10x Engineers & Pro Sports Drafts

Now that we've established that, let's break the pattern.

Consider the NBA draft. There are 2 prospects on the board. Prospect #1 is a polished, well-rounded player (solid shooter, solid defender, solid passer, no real weaknesses but no real elite skill). Prospect #2 is the raw athlete with a top-1% physical trait ̵1; but comes with massive holes in his fundamentals, shooting, basketball IQ, even his effort. Most people, given the choice, would go Prospect #1, simply because doing so is safer. But the best teams in the league, year after year, draft Prospect #2. Not always, not unanimously, but at rates that have only increased as front offices have gotten more analytically sophisticated. The polished prospect with no elite skill is the one that falls.

From the investing standpoint, that makes no sense. Variance destroys terminal value. The goal of any draft (or hiring, or venture investment) is to maximize value. Yet...here are billion-dollar organizations doing the exact opposite time and time again. But, if you step back, you'll see it's actually the same question as above, with a different aggregation mechanism.
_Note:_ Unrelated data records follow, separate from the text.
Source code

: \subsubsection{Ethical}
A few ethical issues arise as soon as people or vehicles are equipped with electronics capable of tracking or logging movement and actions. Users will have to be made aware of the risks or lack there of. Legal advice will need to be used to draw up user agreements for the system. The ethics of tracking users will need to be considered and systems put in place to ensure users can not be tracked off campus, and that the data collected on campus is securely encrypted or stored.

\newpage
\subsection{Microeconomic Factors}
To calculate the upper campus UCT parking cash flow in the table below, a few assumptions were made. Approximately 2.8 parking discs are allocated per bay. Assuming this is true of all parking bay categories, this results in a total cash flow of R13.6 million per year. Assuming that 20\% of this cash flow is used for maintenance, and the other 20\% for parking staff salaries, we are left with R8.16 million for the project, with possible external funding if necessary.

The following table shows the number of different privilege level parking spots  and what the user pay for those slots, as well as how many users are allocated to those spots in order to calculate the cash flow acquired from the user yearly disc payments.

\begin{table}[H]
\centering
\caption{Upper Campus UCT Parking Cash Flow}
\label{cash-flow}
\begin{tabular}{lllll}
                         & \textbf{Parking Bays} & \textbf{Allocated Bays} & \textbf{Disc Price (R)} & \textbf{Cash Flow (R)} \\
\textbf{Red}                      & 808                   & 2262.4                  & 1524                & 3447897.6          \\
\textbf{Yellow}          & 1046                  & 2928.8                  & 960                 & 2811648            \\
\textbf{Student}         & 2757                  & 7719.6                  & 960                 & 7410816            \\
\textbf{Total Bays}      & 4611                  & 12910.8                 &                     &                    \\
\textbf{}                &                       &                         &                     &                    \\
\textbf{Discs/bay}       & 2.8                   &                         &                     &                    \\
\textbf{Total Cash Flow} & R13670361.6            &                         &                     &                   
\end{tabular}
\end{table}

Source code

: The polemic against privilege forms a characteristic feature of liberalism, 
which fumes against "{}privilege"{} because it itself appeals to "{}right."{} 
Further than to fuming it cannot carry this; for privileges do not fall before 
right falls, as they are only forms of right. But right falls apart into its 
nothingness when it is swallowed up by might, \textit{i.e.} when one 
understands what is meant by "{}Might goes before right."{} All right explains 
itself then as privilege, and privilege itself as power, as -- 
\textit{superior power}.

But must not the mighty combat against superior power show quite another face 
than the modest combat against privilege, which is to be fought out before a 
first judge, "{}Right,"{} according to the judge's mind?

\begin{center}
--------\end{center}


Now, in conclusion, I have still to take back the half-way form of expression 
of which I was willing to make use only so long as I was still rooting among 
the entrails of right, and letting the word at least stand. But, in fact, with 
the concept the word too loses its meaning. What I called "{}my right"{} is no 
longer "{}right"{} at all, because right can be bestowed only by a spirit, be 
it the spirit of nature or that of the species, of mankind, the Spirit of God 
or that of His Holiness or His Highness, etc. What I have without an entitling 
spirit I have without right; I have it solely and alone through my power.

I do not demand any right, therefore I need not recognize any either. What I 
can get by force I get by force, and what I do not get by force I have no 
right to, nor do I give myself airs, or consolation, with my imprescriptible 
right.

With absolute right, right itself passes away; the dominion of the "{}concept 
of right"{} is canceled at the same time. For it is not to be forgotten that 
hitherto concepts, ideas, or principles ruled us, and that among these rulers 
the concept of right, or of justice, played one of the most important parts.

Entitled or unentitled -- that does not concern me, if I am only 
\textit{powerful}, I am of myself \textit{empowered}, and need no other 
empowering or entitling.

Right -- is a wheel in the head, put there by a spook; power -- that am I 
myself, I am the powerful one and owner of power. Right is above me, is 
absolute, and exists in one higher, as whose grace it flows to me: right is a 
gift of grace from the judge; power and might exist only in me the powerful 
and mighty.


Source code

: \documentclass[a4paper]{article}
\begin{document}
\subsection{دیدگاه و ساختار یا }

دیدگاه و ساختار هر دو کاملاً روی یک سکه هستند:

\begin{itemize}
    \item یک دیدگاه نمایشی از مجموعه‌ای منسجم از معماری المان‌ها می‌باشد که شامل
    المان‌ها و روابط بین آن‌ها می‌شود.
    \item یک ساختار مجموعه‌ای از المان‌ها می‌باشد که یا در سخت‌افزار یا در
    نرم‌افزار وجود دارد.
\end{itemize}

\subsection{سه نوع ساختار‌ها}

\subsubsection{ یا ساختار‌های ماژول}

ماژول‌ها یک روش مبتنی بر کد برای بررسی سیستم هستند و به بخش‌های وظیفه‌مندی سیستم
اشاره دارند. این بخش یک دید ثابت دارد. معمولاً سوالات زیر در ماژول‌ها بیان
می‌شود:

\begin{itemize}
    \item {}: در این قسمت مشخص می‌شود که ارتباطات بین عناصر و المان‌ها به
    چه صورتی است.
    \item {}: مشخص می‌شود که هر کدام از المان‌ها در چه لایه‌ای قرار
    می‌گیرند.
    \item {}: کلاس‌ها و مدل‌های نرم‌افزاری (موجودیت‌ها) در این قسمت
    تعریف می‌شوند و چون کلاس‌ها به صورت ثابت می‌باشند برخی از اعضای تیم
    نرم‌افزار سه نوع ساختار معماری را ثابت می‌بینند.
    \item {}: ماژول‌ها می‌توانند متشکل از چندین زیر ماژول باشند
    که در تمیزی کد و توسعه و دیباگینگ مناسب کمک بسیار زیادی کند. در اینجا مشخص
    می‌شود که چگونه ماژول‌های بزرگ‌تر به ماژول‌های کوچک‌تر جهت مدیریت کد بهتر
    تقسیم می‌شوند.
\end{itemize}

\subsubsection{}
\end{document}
In a draft (or hiring, or venture investing), the value a player generates is not the sum or product of their traits. It's the maximum of those traits relative to replacement at that role. The rest of the roster patches the holes. A coach can hide a player's weaknesses with scheme; a coach cannot manufacture an elite trait that isn't there. A good manager or account executive or assistant can patch over a 10x engineer with no people skills, or an elite marketer who happens to have no organizational ability or a world-class salesperson who happens to be a world-class jerk to colleagues. In each case, the scarce capability gets paid because scarce capabilities are the only thing that can't be substituted across a sufficiently large talent pool. The "good at everything, great at nothing" generalist provides no scarce capability. There are thousands of B+ generalists available, so he generates no premium. The specialist with one top-0.1% trait provides value the organization can't otherwise create.

Here's where this gets interesting: mathematically, this is the same math as the investing case, run through a different aggregation function.
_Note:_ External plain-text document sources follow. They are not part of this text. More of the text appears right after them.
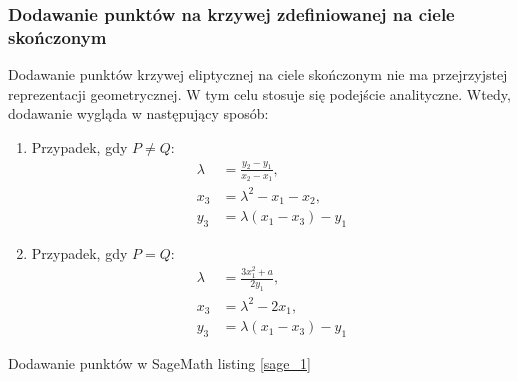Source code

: \subsubsection{Dodawanie punktów na krzywej zdefiniowanej na ciele skończonym}
Dodawanie punktów krzywej eliptycznej na ciele skończonym nie ma przejrzyjstej
reprezentacji geometrycznej.
W tym celu stosuje się podejście analityczne.
Wtedy, dodawanie wygląda w następujący sposób:
\begin{enumerate}
    \item Przypadek, gdy \( P \neq Q \):
          \begin{align*}
              \lambda & = \frac{y_2 - y_1}{x_2 - x_1}, \\
              x_3     & = \lambda^2 - x_1 - x_2,       \\
              y_3     & = \lambda(x_1 - x_3) - y_1
          \end{align*}

    \item Przypadek, gdy \( P = Q \):
          \begin{align*}
              \lambda & = \frac{3x_1^2 + a}{2y_1}, \\
              x_3     & = \lambda^2 - 2x_1,        \\
              y_3     & = \lambda(x_1 - x_3) - y_1
          \end{align*}
\end{enumerate}
Dodawanie punktów w SageMath listing \ref{sage_1}

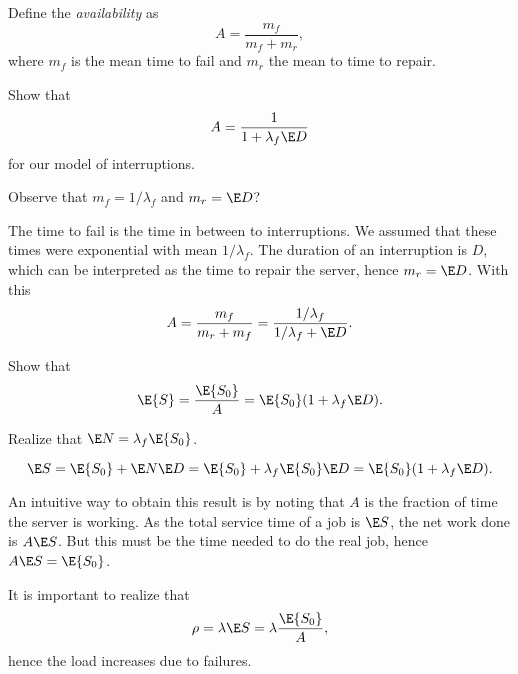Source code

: Define the \emph{availability} as
\begin{equation*}
  A=\frac{m_f}{m_f + m_r},
\end{equation*}
where $m_f$ is the mean time to fail  and $m_r$ the mean to time to repair. 
\begin{exercise}
  Show that 
  \begin{equation*}
A=\frac 1{1+\lambda_f \E D}
  \end{equation*}
for our model of interruptions.
  \begin{hint}
    Observe that $m_f = 1/\lambda_f$ and $m_r = \E D$?
  \end{hint}
  \begin{solution}
The time to fail is the time in between to interruptions. We assumed that these times were exponential with mean $1/\lambda_f$. The duration of an interruption is $D$, which can be interpreted as the time to repair the server, hence $m_r = \E D$. With this
\begin{equation*}
  A=\frac{m_f}{m_r + m_f}=\frac{1/\lambda_f }{1/\lambda_f + \E D}. 
\end{equation*}
  \end{solution}
\end{exercise}


\begin{exercise}
  Show that 
  \begin{equation*}
\E{S} = \frac{\E{S_0}} A = \E{S_0} (1+\lambda_f \E D).
  \end{equation*}
  \begin{hint}
    Realize that $\E N = \lambda_f \E{S_0}$.
  \end{hint}
  \begin{solution}
    \begin{equation*}
      \E S = \E{S_0} + \E N \E D = \E{S_0} +  \lambda_f \E{S_0} \E D= \E{S_0}(1+\lambda_f \E D).
    \end{equation*}
  \end{solution}
\end{exercise}
An intuitive way to obtain this result is by noting that $A$ is the fraction of time the server is working. As the total service time of a job is $\E S$, the net work done is $ A\E S$. But this must be the time needed to do the real job, hence $A \E S = \E{S_0}$.  

It is important to realize that 
\begin{equation*}
\rho = \lambda \E S = \lambda \frac{\E{S_0}}A,
\end{equation*}
hence the load increases due to failures.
When the payoff function is f(max(X₁, X₂, ̷0;, Xₙ)) instead of f(∏Xᵢ), the variance preference inverts. Fat tails become an asset, because the maximum of a fat-tailed distribution beats the maximum of a thin-tailed one almost as the sample size grows. The same statistical property that destroys terminal wealth in a multiplicative system creates value in a max-order system. The system doesn't dictate the answer. The function does.
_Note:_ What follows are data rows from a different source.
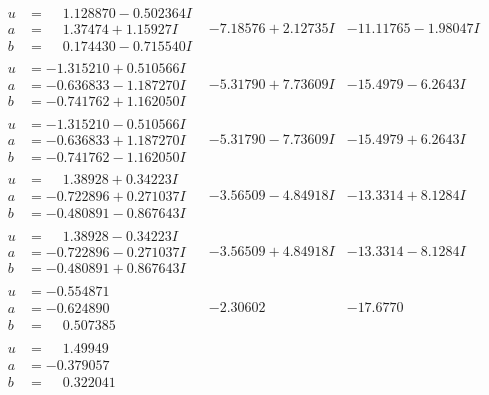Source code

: \documentclass[1p]{elsarticle_modified}
\theoremstyle{definition}
\begin{document}
$$\begin{array}{c|c|c}
\begin{aligned}
u &= \phantom{-}1.128870 - 0.502364 I \\
a &= \phantom{-}1.37474 + 1.15927 I \\
b &= \phantom{-}0.174430 - 0.715540 I\end{aligned}
 & -7.18576 + 2.12735 I & -11.11765 - 1.98047 I \\ \hline\begin{aligned}
u &= -1.315210 + 0.510566 I \\
a &= -0.636833 - 1.187270 I \\
b &= -0.741762 + 1.162050 I\end{aligned}
 & -5.31790 + 7.73609 I & -15.4979 - 6.2643 I \\ \hline\begin{aligned}
u &= -1.315210 - 0.510566 I \\
a &= -0.636833 + 1.187270 I \\
b &= -0.741762 - 1.162050 I\end{aligned}
 & -5.31790 - 7.73609 I & -15.4979 + 6.2643 I \\ \hline\begin{aligned}
u &= \phantom{-}1.38928 + 0.34223 I \\
a &= -0.722896 + 0.271037 I \\
b &= -0.480891 - 0.867643 I\end{aligned}
 & -3.56509 - 4.84918 I & -13.3314 + 8.1284 I \\ \hline\begin{aligned}
u &= \phantom{-}1.38928 - 0.34223 I \\
a &= -0.722896 - 0.271037 I \\
b &= -0.480891 + 0.867643 I\end{aligned}
 & -3.56509 + 4.84918 I & -13.3314 - 8.1284 I \\ \hline\begin{aligned}
u &= -0.554871\phantom{ +0.000000I} \\
a &= -0.624890\phantom{ +0.000000I} \\
b &= \phantom{-}0.507385\phantom{ +0.000000I}\end{aligned}
 & -2.30602\phantom{ +0.000000I} & -17.6770\phantom{ +0.000000I} \\ \hline\begin{aligned}
u &= \phantom{-}1.49949\phantom{ +0.000000I} \\
a &= -0.379057\phantom{ +0.000000I} \\
b &= \phantom{-}0.322041\phantom{ +0.000000I}\end{aligned}

\end{array}$$
\end{document}
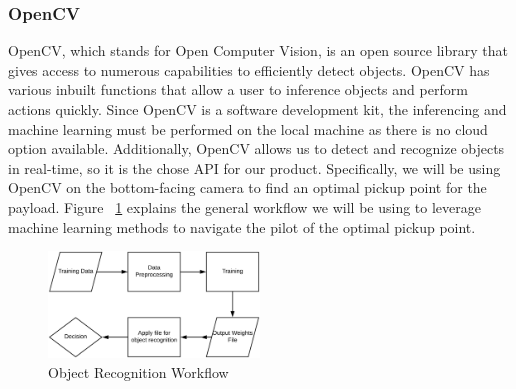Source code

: \documentclass[onecolumn, draftclsnofoot, 10pt, compsoc]{IEEEtran}
\begin{document}
\subsubsection{OpenCV}
OpenCV, which stands for Open Computer Vision, is an open source library that gives access to numerous capabilities to efficiently detect objects. OpenCV has various inbuilt functions that allow a user to inference objects and perform actions quickly. Since OpenCV is a software development kit, the inferencing and machine learning must be performed on the local machine as there is no cloud option available. Additionally, OpenCV allows us to detect and recognize objects in real-time, so it is the chose API for our product. Specifically, we will be using OpenCV on the bottom-facing camera to find an optimal pickup point for the payload. Figure ~\ref{fig:ObjectRecognitionWorkflow} explains the general workflow we will be using to leverage machine learning methods to navigate the pilot of the optimal pickup point.

\begin{figure}[h!]
    \centering
    \includegraphics[width=0.5\textwidth]{graphics/object_recognition_workflow.eps}
    \caption{Object Recognition Workflow}
    \label{fig:ObjectRecognitionWorkflow}
\end{figure}
\end{document}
This is extreme value theory in plain English.

The behavior of the maximum of a sample is governed by the tail of the underlying distribution, not by its center. If you want the maximum to be large, you want a fat tail, even at the cost of a lower mean and a worse floor, because the floor is irrelevant when only the peak gets counted. If you want the product to be large, you want a thin tail, even at the cost of a lower peak, because the floor is everything when bad outcomes (i.e. down years) multiply against you over subsequent time periods.

Same math. Opposite optimal path forward.

Most people spend an inordinate amount of time (unknowingly) asking the question, "should I prefer high variance or low variance?" Think about your own life. Most parents want their kids to be solid students (low variance), but they play the lottery (about as high variance as it gets). They want predictability in income (low variance), while investing $25k in a crazy startup idea (high variance). The irony is that the question has no universal answer. It's the wrong question. The right question, the one that resolves the contradiction from the opening, is this: what function aggregates my outcomes, and what variance does that function reward?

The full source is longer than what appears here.